Often, the examination is decisive, Marie Curie emphasised in an essay published in 1923 titled “La radiologie et la guerre” (Radiology and War). "I have kept the memory (...) of a young wounded man who had been wasting away for several weeks, with a fractured pelvis. We had little hope of saving him (...) Having first taken an X-ray of the pelvis, we proceeded to X-ray the lower limbs. This revealed a shrapnel of considerable size above the knee, which was located and immediately extracted from a pocket of pus with a large quantity of liquid. It was not believed at the time that this operation (...) would have a great effect on the condition of the wounded man (...). However, I learned that, from the very day of the operation, the wounded man's condition improved rapidly and soon became quite satisfactory. The block of cast iron contained in the thigh had obviously sustained a large suppuration and a regular poisoning of the organism. As soon as this cause of morbid condition had disappeared, the young organism took over again and the wounded man, who had been considered lost, was in a position to repair his serious bone lesions."
As for the grateful Fatherland, we'll have to wait and see
The misogynistic and sometimes xenophobic reflexes that were expressed during the Langevin affair have not disappeared, however.
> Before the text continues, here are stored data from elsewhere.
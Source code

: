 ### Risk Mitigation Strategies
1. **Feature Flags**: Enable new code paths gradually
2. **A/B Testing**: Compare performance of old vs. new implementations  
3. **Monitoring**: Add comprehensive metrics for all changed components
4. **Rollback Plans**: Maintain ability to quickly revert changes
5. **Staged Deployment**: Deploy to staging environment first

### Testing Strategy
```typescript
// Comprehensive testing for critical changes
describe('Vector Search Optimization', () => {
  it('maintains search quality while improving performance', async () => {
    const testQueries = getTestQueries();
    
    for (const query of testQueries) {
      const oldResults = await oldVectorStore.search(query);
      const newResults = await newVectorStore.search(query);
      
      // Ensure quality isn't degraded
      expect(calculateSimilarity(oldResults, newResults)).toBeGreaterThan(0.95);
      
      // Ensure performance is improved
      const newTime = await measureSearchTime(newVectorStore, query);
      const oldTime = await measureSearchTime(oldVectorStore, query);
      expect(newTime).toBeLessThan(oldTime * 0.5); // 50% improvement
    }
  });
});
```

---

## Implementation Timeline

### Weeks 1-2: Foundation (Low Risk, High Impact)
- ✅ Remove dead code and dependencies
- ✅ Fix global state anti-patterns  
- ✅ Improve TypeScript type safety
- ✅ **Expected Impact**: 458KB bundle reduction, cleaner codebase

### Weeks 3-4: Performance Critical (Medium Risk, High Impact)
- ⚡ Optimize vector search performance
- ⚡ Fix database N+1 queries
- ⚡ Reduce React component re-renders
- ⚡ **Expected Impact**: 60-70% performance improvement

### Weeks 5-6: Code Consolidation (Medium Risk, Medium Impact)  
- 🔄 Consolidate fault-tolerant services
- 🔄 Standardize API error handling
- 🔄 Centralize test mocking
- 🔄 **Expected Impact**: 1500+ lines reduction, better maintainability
It is hard to believe nowadays, but Marie Curie's initiative was not unanimously supported, far from it. In the French army, as well as in the Belgian forces, some officers were annoyed to see a woman who was certainly famous but a simple civilian going back and forth to the front.
"I see myself obliged to ask you to make a request to the Minister of War (...) I asked for a permit to go there [to a hospital] with the X-ray car (...) I learned that I could not obtain this permit, and this by virtue of new provisions relating to women and forbidding them to use military cars (...)"
"It seems that in spite of all the results obtained, one can never succeed in gaining the confidence of military leaders and securing their support (...) It is no exaggeration to say that we are spending the greater part of much of our activity in fruitless endeavours; it is probable that we will have been unable to respond to an urgent call for service, and that, as a result, we will have to deplore the infirmity or death of several wounded."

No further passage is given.